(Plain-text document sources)
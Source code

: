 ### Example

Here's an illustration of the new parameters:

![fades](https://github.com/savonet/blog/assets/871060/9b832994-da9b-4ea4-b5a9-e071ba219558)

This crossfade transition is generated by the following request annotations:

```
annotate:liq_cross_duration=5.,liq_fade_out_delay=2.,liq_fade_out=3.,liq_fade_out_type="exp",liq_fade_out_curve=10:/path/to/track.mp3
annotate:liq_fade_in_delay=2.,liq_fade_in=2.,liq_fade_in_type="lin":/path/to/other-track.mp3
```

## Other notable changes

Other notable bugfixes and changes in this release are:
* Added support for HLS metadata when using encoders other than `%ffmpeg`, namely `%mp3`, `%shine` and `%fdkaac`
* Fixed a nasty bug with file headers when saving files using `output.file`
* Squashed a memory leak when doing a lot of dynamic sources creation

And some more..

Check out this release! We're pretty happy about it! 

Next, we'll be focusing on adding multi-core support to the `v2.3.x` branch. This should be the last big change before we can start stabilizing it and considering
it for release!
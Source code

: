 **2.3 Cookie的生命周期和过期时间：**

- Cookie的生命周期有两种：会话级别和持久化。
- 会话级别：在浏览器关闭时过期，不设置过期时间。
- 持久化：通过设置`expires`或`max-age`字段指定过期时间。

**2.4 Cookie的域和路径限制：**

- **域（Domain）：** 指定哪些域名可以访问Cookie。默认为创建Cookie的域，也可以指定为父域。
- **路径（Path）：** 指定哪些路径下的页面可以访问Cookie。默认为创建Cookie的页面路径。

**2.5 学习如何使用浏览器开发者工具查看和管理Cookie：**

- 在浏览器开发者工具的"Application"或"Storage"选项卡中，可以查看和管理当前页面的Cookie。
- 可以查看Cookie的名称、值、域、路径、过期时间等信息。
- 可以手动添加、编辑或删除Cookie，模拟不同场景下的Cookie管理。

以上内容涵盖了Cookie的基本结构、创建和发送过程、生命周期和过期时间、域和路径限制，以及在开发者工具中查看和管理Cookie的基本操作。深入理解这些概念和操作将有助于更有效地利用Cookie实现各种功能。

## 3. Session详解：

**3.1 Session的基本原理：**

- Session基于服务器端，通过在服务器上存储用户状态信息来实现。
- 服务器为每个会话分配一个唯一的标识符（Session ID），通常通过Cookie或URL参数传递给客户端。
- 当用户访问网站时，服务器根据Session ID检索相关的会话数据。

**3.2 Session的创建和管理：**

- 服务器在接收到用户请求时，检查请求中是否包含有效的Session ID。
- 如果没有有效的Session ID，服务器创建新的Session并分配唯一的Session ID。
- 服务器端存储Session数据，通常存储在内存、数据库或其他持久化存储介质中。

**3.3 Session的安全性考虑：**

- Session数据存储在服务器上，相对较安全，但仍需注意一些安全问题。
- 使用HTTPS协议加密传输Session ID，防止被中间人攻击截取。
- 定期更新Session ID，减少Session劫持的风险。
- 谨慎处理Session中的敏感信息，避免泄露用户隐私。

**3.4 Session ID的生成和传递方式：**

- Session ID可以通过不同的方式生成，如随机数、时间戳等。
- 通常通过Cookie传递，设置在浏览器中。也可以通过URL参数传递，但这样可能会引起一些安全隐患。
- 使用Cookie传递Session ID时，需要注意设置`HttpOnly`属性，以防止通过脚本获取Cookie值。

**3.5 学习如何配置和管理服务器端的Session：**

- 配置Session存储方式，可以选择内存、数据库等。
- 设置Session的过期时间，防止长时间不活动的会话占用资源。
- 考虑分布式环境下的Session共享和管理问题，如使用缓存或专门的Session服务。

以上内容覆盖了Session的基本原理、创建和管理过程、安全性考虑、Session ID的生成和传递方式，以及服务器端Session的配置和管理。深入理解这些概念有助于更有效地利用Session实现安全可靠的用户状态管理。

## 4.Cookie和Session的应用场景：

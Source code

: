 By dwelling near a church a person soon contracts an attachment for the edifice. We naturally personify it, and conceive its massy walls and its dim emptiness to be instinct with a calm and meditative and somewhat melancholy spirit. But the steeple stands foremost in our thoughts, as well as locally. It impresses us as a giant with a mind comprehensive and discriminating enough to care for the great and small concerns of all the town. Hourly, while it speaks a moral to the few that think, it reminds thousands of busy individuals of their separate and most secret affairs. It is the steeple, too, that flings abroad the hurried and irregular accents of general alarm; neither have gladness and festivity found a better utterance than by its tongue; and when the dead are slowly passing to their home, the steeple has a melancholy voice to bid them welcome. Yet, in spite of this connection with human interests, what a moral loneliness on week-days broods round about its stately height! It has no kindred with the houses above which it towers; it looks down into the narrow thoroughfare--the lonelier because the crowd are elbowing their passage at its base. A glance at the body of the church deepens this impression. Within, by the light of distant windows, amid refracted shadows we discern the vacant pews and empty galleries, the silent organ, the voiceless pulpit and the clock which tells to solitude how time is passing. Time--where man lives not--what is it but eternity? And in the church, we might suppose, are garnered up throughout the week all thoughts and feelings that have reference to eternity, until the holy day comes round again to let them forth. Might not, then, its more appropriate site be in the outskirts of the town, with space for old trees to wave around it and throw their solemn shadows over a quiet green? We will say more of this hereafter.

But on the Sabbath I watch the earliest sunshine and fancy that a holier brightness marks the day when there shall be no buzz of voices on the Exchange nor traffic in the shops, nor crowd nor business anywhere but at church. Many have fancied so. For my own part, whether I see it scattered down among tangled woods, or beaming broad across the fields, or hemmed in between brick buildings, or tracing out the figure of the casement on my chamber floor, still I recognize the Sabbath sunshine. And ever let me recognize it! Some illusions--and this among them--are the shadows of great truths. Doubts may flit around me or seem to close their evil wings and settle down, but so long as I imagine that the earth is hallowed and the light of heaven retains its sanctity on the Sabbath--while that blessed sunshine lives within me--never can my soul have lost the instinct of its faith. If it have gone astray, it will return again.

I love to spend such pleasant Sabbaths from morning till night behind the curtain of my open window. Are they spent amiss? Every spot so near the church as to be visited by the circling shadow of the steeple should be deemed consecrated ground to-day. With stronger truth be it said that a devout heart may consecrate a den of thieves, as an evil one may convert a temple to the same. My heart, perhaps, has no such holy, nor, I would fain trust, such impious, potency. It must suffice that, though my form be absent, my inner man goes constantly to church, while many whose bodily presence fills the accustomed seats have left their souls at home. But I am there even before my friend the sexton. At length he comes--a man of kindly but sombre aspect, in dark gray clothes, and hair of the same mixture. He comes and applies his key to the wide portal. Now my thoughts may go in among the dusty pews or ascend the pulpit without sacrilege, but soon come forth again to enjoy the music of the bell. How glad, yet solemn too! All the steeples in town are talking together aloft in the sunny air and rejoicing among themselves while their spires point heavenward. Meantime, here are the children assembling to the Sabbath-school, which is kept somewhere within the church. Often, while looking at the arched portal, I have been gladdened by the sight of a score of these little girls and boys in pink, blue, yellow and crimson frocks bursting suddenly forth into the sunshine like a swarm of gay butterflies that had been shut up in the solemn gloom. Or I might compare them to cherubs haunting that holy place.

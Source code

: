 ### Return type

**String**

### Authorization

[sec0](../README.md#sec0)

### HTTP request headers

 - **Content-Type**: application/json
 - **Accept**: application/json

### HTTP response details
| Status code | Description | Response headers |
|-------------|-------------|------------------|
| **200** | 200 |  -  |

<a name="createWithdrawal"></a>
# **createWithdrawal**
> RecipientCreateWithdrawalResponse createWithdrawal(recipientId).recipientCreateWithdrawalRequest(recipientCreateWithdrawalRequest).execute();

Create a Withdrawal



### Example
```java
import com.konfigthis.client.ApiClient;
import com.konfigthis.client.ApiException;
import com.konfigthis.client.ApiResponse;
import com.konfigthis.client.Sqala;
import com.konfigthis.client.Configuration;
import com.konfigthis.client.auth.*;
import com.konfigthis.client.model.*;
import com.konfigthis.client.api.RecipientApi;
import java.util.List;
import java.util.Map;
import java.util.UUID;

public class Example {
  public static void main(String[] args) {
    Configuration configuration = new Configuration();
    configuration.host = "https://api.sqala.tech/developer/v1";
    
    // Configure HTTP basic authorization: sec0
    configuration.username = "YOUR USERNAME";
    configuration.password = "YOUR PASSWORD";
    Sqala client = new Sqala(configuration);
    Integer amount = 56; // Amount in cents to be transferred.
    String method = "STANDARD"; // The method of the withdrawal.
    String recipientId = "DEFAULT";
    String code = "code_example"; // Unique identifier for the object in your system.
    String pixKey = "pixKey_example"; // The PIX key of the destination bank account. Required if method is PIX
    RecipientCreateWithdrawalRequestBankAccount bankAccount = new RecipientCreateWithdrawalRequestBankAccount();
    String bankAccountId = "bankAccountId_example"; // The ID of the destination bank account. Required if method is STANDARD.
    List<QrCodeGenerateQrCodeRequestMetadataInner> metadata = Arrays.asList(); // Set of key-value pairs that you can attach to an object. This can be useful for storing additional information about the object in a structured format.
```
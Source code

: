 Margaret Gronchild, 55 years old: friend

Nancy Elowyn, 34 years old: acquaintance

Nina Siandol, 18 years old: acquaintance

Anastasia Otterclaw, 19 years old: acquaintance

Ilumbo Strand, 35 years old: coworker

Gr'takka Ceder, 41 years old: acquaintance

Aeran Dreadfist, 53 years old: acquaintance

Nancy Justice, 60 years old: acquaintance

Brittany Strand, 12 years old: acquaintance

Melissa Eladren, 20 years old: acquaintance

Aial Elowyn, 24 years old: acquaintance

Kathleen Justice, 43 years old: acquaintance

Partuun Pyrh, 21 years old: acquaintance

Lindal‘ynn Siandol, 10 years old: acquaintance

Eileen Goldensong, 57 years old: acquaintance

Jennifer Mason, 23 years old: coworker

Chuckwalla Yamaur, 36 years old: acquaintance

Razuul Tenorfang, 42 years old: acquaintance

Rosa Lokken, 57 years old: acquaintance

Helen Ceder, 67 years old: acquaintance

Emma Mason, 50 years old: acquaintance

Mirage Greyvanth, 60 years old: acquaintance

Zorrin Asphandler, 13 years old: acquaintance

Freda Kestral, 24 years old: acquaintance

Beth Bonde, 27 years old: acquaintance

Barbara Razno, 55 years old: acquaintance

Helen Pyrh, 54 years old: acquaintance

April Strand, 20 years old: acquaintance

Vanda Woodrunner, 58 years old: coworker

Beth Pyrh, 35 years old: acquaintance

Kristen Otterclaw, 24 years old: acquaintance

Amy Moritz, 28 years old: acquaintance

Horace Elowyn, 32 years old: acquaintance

INSTRUCTIONS TO FOLLOW ▸ A complete answer gives every line of the records holding "notable".

WRITTEN RESPONSE ▸
## Other notable changes
Other notable bugfixes and changes in this release are:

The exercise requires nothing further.